Avec l'âge, les êtres humains ont tendance à réduire leur cercle social pour favoriser des moments de partage avec leurs plus ancien·nes ami·es. Pour la première fois, des scientifiques ont remarqué qu'une autre espèce animale adopterait un comportement identique: les chimpanzés.
Après les avoir observés pendant plus de vingt ans, une équipe de recherche s'est rendu compte que les mâles les plus vieux préféraient passer du temps avec leurs amis de longue date plutôt que d'entretenir des relations superficielles.
Pendant 78.000 heures, entre 1995 et 2016, cette équipe de scientifiques a observé et suivi les interactions sociales de vingt-et-un chimpanzés mâles qui avaient entre 15 et 58 ans, au sein du parc national de Kibale en Ouganda. Pour cette étude, elle s'est particulièrement intéressée aux mâles, qui établissent des liens plus forts et interagissent davantage avec les autres que les femelles.
Avec l'aide de ses collègues, Zarin Machanda, primatologue à l'Université Tufts, a classifié les relations des chimpanzés en fonction du temps qu'ils passaient assis côte à côte et à se toiletter mutuellement. L'équipe a ensuite déterminé quels chimpanzés étaient amis entre eux, et lesquels ne l'étaient pas. Les scientifiques ont finalement découvert que les chimpanzés les plus âgés partageaient souvent un groupe d'amis, alors que les plus jeunes, au contraire, avaient plutôt des amis de manière éparse.
Moins d'agressivité au fil des années
Au contact des primates, l'équipe a par ailleurs remarqué que lorsqu'ils vieillissent, les chimpanzés deviennent moins agressifs. Ils sont la source de moins de bagarres et ne cherchent plus autant qu'avant à intimider les membres de leur communauté.

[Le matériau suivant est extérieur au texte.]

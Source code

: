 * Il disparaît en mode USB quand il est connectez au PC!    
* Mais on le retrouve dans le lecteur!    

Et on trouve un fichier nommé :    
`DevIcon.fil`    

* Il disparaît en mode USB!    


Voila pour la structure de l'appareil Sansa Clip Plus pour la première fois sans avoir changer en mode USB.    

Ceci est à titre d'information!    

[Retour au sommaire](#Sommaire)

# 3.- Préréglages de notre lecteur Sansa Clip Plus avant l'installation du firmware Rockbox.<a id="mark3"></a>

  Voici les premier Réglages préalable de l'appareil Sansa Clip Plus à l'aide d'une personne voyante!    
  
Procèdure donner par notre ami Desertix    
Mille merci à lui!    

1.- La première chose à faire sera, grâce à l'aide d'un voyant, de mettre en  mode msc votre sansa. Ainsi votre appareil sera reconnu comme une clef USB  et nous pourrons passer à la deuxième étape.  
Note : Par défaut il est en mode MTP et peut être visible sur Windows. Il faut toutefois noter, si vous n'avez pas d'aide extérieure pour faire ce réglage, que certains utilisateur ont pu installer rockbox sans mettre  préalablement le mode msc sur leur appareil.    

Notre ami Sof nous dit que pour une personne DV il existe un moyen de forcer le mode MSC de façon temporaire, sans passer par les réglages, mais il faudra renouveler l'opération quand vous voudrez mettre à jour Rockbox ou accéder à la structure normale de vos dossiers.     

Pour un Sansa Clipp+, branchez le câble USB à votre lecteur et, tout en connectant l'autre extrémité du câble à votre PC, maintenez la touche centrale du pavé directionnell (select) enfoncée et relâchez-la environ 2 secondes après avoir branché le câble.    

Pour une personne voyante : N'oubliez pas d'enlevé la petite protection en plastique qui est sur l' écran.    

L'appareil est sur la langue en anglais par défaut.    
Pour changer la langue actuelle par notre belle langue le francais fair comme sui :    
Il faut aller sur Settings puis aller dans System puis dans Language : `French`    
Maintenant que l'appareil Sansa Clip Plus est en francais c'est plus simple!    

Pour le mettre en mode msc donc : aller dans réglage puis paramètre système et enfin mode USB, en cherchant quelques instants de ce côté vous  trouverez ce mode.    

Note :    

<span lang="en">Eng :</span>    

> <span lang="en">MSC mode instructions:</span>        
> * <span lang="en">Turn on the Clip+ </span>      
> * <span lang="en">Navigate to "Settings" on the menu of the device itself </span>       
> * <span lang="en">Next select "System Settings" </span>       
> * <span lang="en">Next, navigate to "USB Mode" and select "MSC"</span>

Cette observation laisse les scientifiques perplexes.
En effet, selon la théorie de la sélectivité socio-émotionnelle, les humains préféreraient également entretenir des relations positives en vieillissant. Cette envie s'expliquerait notamment par la prise de conscience du peu de temps qui leur reste à vivre. Toutefois, selon les primatologues, les chimpanzés n'ont pas ce sens de la mortalité. C'est donc un autre facteur qui causerait leur changement d'attitude avec les années.
Pour Robin Dunbar, professeur en psychologie évolutionnaire à l'Université d'Oxford, la théorie de la sélectivité socio-émotionnelle est «du jargon de psy naïf». Selon lui, les humains, lorsqu'ils vieillissent, réduisent leur cercle d'ami·es car ils n'ont plus la motivation de sortir et de rencontrer de nouvelles personnes.
Face à ce comportement similaire observé à la fois chez nous et chez nos cousins, la professeure Joan Silk, anthropologue à l'Université d'État de l'Arizona, suggère que cette attitude pourrait être survenue chez les humains avant même qu'ils ne développent leurs facultés cognitives actuelles et leur aptitude à réfléchir à des événements futurs. Cela permettrait d'expliquer pourquoi les humains, comme les chimpanzés, favorisent des amitiés privilégiées avec les années.